NHS services need to adapt so they can address both physical and mental health issues - and not deal with them separately, an expert has said.

Geraldine Strathdee, national clinical director for mental health for NHS England, said that more needs to be done to help people with mental health needs.

The health service in England has issued a “call to action” to help tackle inequalities between people who suffer from physical and mental illnesses.

“We need to challenge existing practice and pathways to improve health outcomes for people with mental illness,” said Dr Strathdee.

“National and local services must meet the needs of those with mental health conditions - we must design a service that meets the needs of its users, and not expect users to fit in with the services we design.

“We must also work hard to prevent those with physical health problems developing mental health issues.
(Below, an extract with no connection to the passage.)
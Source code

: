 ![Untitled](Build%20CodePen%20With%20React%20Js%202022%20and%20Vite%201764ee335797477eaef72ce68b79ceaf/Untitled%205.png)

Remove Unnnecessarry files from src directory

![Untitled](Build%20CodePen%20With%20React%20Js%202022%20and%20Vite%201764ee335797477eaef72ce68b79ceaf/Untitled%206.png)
It is clear to me that physical and mental health issues cannot be separated - and our approach to care must change to reflect this.”

NHS England said that the average life expectancy for people with mental illness is on a par with the general population in the 1950s.
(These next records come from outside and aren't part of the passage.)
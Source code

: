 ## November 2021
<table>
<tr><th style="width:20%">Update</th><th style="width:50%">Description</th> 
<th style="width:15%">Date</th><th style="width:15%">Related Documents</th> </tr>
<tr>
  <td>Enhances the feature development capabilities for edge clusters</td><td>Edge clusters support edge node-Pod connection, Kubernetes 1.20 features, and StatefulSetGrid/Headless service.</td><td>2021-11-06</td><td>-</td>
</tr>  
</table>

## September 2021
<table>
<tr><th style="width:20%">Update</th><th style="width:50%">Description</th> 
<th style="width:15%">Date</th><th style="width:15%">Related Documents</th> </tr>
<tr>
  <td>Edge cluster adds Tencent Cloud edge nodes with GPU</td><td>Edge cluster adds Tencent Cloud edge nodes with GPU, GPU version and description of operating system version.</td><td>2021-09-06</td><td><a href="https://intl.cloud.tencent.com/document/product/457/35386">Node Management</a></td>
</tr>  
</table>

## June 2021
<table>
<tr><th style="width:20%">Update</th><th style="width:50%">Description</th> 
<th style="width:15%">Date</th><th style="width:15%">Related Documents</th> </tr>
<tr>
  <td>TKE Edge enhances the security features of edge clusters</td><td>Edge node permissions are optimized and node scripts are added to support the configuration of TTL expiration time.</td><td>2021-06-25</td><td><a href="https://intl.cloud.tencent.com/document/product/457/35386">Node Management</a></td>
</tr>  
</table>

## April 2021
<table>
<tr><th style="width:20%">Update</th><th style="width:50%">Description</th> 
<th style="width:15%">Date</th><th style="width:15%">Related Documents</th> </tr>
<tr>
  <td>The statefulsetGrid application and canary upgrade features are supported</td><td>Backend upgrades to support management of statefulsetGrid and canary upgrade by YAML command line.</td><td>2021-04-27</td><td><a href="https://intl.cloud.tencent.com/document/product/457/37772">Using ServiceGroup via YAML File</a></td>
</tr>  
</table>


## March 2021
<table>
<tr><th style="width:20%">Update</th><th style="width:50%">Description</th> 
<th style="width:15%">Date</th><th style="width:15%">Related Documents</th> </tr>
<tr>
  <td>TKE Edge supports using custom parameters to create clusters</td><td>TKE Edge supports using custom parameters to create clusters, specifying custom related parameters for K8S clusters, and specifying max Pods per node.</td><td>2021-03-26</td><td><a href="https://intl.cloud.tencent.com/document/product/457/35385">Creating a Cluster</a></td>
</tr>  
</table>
Average life expectancy is now 83 for women and 79 for men but for those with serious mental illnesses it is significantly lower - 64.5 for men and 69.9 for women.

Martin McShane, director for patients with long-term conditions, said that services for the mentally ill should be on “equal footing” with other health provisions.
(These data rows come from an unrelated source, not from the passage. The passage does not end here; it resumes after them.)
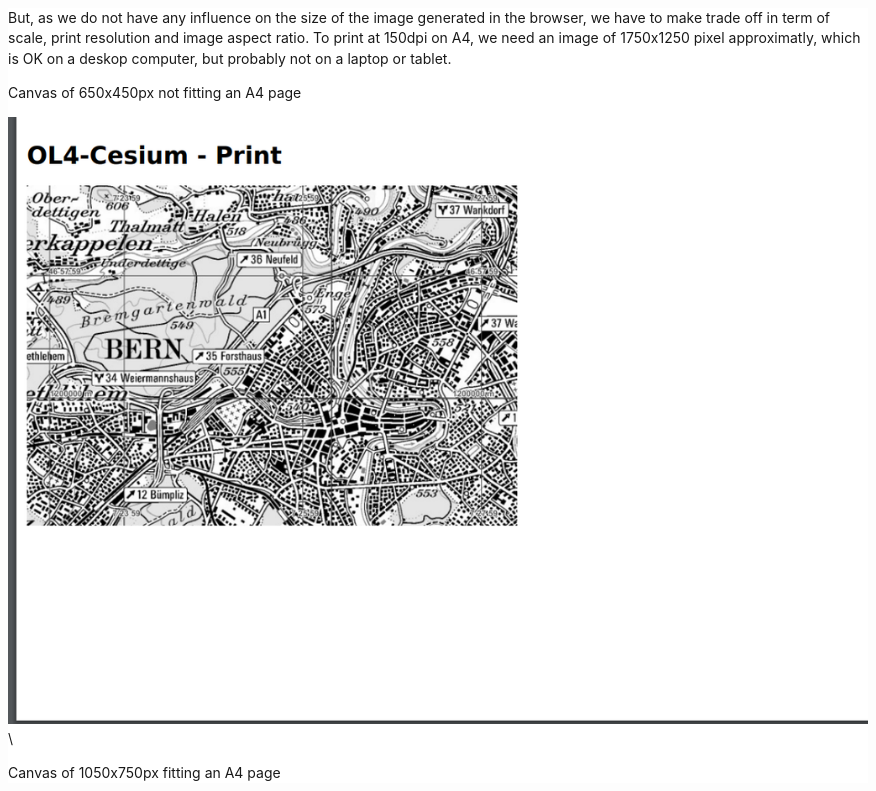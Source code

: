 But, as we do not have any influence on the size of the image generated in the browser, we have to make trade off in term of scale, print resolution and image aspect ratio.
To print at 150dpi on A4, we need an image of 1750x1250 pixel approximatly, which is OK on a deskop computer, but probably not on a laptop or tablet.

Canvas of 650x450px not fitting an A4 page

!["Too small image for A4"](img/browser-print-image-650x450.png)\

Canvas of 1050x750px fitting an A4 page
“The ‘mortality gap’ we see today is shocking,” he said.

“It is not acceptable people with mental health conditions die younger.

“For too long, physical and mental health problems have been treated separately and people do not get the services they need every time.

“We know significant challenges remain but we must act to ensure mental health on a par with physical health. Doing nothing is not an option. We must create high quality care for all, now and for future generations.”